#### RECORDS PROVIDED

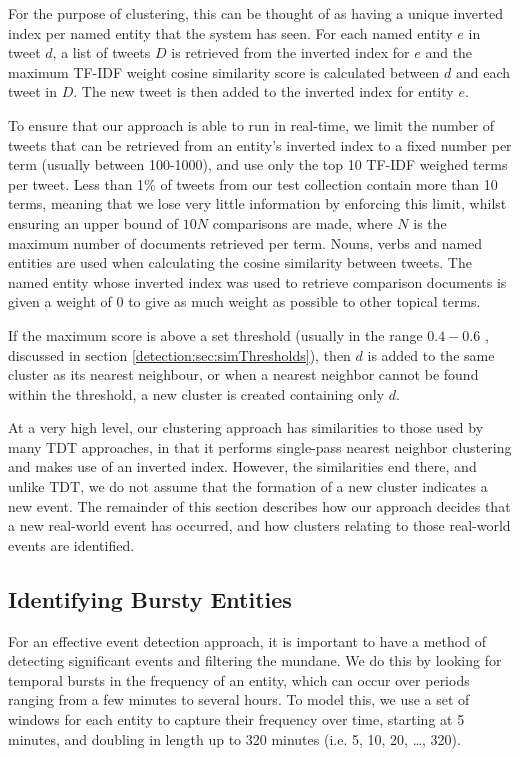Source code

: For the purpose of clustering, this can be thought of as having a unique inverted index per named entity that the system has seen.
For each named entity $e$ in tweet $d$, a list of tweets $D$ is retrieved from the inverted index for $e$ and the maximum TF-IDF weight cosine similarity score is calculated between $d$ and each tweet in $D$.
The new tweet is then added to the inverted index for entity $e$.

To ensure that our approach is able to run in real-time, we limit the number of tweets that can be retrieved from an entity's inverted index to a fixed number per term (usually between 100-1000), and use only the top 10 TF-IDF weighed terms per tweet.
Less than 1\% of tweets from our test collection contain more than 10 terms, meaning that we lose very little information by enforcing this limit, whilst ensuring an upper bound of \(10N\) comparisons are made, where \(N\) is the maximum number of documents retrieved per term.
Nouns, verbs and named entities are used when calculating the cosine similarity between tweets.
The named entity whose inverted index was used to retrieve comparison documents is given a weight of 0 to give as much weight as possible to other topical terms.

If the maximum score is above a set threshold (usually in the range \(0.4-0.6\) \citep{Petrovic10}, discussed in section \ref{detection:sec:simThresholds}), then $d$ is added to the same cluster as its nearest neighbour, or when a nearest neighbor cannot be found within the threshold, a new cluster is created containing only $d$.

At a very high level, our clustering approach has similarities to those used by many TDT approaches, in that it performs single-pass nearest neighbor clustering and makes use of an inverted index.
However, the similarities end there, and unlike TDT, we do not assume that the formation of a new cluster indicates a new event.
The remainder of this section describes how our approach decides that a new real-world event has occurred, and how clusters relating to those real-world events are identified.

\subsection{Identifying Bursty Entities}
For an effective event detection approach, it is important to have a method of detecting significant events and filtering the mundane.
We do this by looking for temporal bursts in the frequency of an entity, which can occur over periods ranging from a few minutes to several hours.
To model this, we use a set of windows for each entity to capture their frequency over time, starting at 5 minutes, and doubling in length up to 320 minutes (i.e. 5, 10, 20, \ldots, 320).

########

- [PROMPT]:
For this exercise, copy the lines from the one that contains "For an effective" through the last line of the records, exactly and only those.

- [ANSWER FOR THIS EXERCISE]:
For an effective event detection approach, it is important to have a method of detecting significant events and filtering the mundane.
We do this by looking for temporal bursts in the frequency of an entity, which can occur over periods ranging from a few minutes to several hours.
To model this, we use a set of windows for each entity to capture their frequency over time, starting at 5 minutes, and doubling in length up to 320 minutes (i.e. 5, 10, 20, \ldots, 320).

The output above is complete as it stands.